The person, be it gentleman or lady, who has not pleasure in a good novel, must be intolerably stupid.

—Jane Austen, Northanger Abbey

Monday, May 28, 2012

On the Bookshelf—Review of The Paid Companion

The Paid Companion by Amanda Quick
Romance, historical fiction

Set in Regency England, this romance has a murder mystery twist. Deep beneath London's streets, a madman navigates a lost river, heading toward his secret laboratory of alchemy...

When the Earl of St. Merryn's great-uncle is murdered, St. Merryn is determined to find the culprit, but all those match-making socialites of London's ton won't give the rich bachelor any privacy in which to dig for clues. Enter Elenora Lodge, who lost all her money and possessions in a gamble of her step-father's. Lodge is working as a paid companion, hoping to raise enough money to start a bookshop and set herself up as an independent woman. She can't resist when St. Merryn offers her triple wages to masquerade as his fiancee in front of the ton, but soon finds herself involved in the murder case.

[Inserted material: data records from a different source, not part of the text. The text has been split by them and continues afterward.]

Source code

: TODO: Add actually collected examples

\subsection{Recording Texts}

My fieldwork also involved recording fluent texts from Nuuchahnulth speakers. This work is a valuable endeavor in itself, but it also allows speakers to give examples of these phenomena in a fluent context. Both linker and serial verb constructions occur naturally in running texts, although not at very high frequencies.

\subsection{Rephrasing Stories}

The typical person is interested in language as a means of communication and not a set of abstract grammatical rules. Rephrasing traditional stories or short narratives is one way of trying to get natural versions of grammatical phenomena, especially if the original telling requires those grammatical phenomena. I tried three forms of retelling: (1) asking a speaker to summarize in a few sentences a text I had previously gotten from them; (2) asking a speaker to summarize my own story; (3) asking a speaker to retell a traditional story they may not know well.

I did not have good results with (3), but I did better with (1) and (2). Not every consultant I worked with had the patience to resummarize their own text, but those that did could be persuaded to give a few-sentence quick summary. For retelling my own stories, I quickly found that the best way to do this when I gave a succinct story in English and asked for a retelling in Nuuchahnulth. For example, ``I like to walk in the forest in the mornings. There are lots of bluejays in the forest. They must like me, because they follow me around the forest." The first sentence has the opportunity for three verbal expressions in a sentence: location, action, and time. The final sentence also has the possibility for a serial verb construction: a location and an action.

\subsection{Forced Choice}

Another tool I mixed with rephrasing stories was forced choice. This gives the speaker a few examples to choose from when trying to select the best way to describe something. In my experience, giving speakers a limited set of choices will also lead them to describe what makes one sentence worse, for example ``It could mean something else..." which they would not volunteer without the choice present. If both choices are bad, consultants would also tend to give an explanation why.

As the flap copy says, The Paid Companion is "a love story about an ice-cold business agreement that turns into something far more heated."

In novels of the Regency and Victorian era, it is difficult to come to a compromise between the historical reality of the extreme culturally-imposed sexual innocence and ignorance of the women and our modern desire for scenes of sex and passion. In many historical romances, the sex scenes are a chore to read for this reason, awkward and problematic, something to get through in order to get to more interesting facets of the plot. But Quick did a fairly good job at supplying a believable heroine who can satisfy the historical and modern demands of the genre.

The Paid Companion is thoroughly fun, sprinkled with moments of humor and tenderness. One of my favorite quotes from the book: "I see that you find the notion of a hidden door even more stimulating than my lovemaking." I appreciated references to horrid novels and Minerva Press as well as to Mary Wollstonecraft. There were a couple minor plot holes (like why a pretend fiancee will actually help St. Merryn find the murderer) and occasional moments where the dialogue and character's voices didn't ring true. Despite these problems, I still consider this novel one of the better romances I've read and look forward to reading more from Amanda Quick.